Get your popcorn ready, fire up the nuclear generator, and prepare for what will hopefully be a series of exciting announcements. Or at least one big reveal for the gaming crowd. We’re ten minutes away from Jensen taking the stage, or at least pushing the button that will make the YouTube video viewable.
All the rumors and speculation about GeForce RTX 40-series and Ada Lovelace GPUs are about to be put to bed. How close were the rumors and leaks? It’s almost time to find out.
Jensen takes the virtual stage, talking about Nvidia RTX, AI, and Omniverse. First up is a tease of RacerX with a fully simulated environment, “running on one single GPU.” Could that GPU be an RTX 4090? Hmmm…
RacerX gallery. When will we get to play this for ourselves? It would be pretty awesome to have an actual playable demo for the new GPU launch. I can’t remember the last time that happened. Does Dagoth Moor Zoological Gardens count?
Behold, the Ada Lovelace GPU! 76 billion transistors, 18,000 CUDA cores, over 70% more than the previous Ampere generation. It includes a 90 teraflops streaming processor, built on TSMC 4N. Also includes Shader Execution Reordering (SER), which apparently can improve 2-3 fold boost in ray tracing performance.

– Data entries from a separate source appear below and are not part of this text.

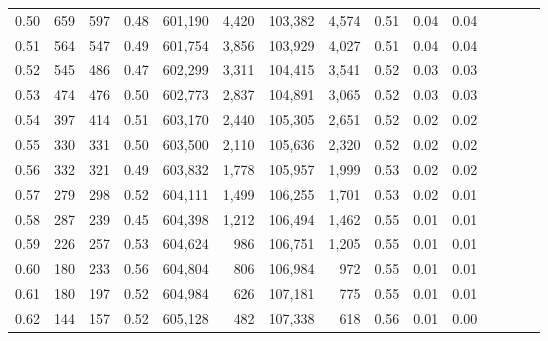 \begin{tabular}{rrrcrrrrrrrrrrr}
0.50 &     659 &    597 &                                       0.48 &  601,190 &    4,420 &  103,382 &    4,574 &  0.51 &  0.04 &                         0.04 \\
0.51 &     564 &    547 &                                       0.49 &  601,754 &    3,856 &  103,929 &    4,027 &  0.51 &  0.04 &                         0.04 \\
0.52 &     545 &    486 &                                       0.47 &  602,299 &    3,311 &  104,415 &    3,541 &  0.52 &  0.03 &                         0.03 \\
0.53 &     474 &    476 &                                       0.50 &  602,773 &    2,837 &  104,891 &    3,065 &  0.52 &  0.03 &                         0.03 \\
0.54 &     397 &    414 &                                       0.51 &  603,170 &    2,440 &  105,305 &    2,651 &  0.52 &  0.02 &                         0.02 \\
0.55 &     330 &    331 &                                       0.50 &  603,500 &    2,110 &  105,636 &    2,320 &  0.52 &  0.02 &                         0.02 \\
0.56 &     332 &    321 &                                       0.49 &  603,832 &    1,778 &  105,957 &    1,999 &  0.53 &  0.02 &                         0.02 \\
0.57 &     279 &    298 &                                       0.52 &  604,111 &    1,499 &  106,255 &    1,701 &  0.53 &  0.02 &                         0.01 \\
0.58 &     287 &    239 &                                       0.45 &  604,398 &    1,212 &  106,494 &    1,462 &  0.55 &  0.01 &                         0.01 \\
0.59 &     226 &    257 &                                       0.53 &  604,624 &      986 &  106,751 &    1,205 &  0.55 &  0.01 &                         0.01 \\
0.60 &     180 &    233 &                                       0.56 &  604,804 &      806 &  106,984 &      972 &  0.55 &  0.01 &                         0.01 \\
0.61 &     180 &    197 &                                       0.52 &  604,984 &      626 &  107,181 &      775 &  0.55 &  0.01 &                         0.01 \\
0.62 &     144 &    157 &                                       0.52 &  605,128 &      482 &  107,338 &      618 &  0.56 &  0.01 &                         0.00 \\

\end{tabular}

Those are some impressive specifications! Over 2X the ray/triangle intersection performance for the 3rd Gen RT Cores, double the efficiency for the CUDA cores, 4th Gen Tensor cores with 1,400 Tensor teraflops (FP16), and up to 4,000 teraflops of FP8.
Overview of Nvidia “inventions” on graphics.
DLSS 3 announcement. Changes the fundamental algorithm to offer even better visuals and performance. Also, Cypberpunk 2077 demonstration using the new DLSS 3 with a maximum RT mode.
Microsoft Flight Simulator is also getting RTX enhancements. Given it’s CPU limited right now at “ultra” settings, we’re curious what else is changing. Is this just DLSS, or is it ray tracing as well? Maybe it’s just engine optimizations, or running on a faster CPU, but we normally capped at around 90 fps.
Portal RTX is also coming, created using Omniverse. This is probably as close as we get to Portal 3, right Valve?
GeForce RTX 4090 price and specs revealed: $1,599, available on October 12. That’s lower than some were expecting at least. Nvidia claims 2x-4x performance increase over the RTX 3090 Ti, which will also kill off sales of high-end Ampere.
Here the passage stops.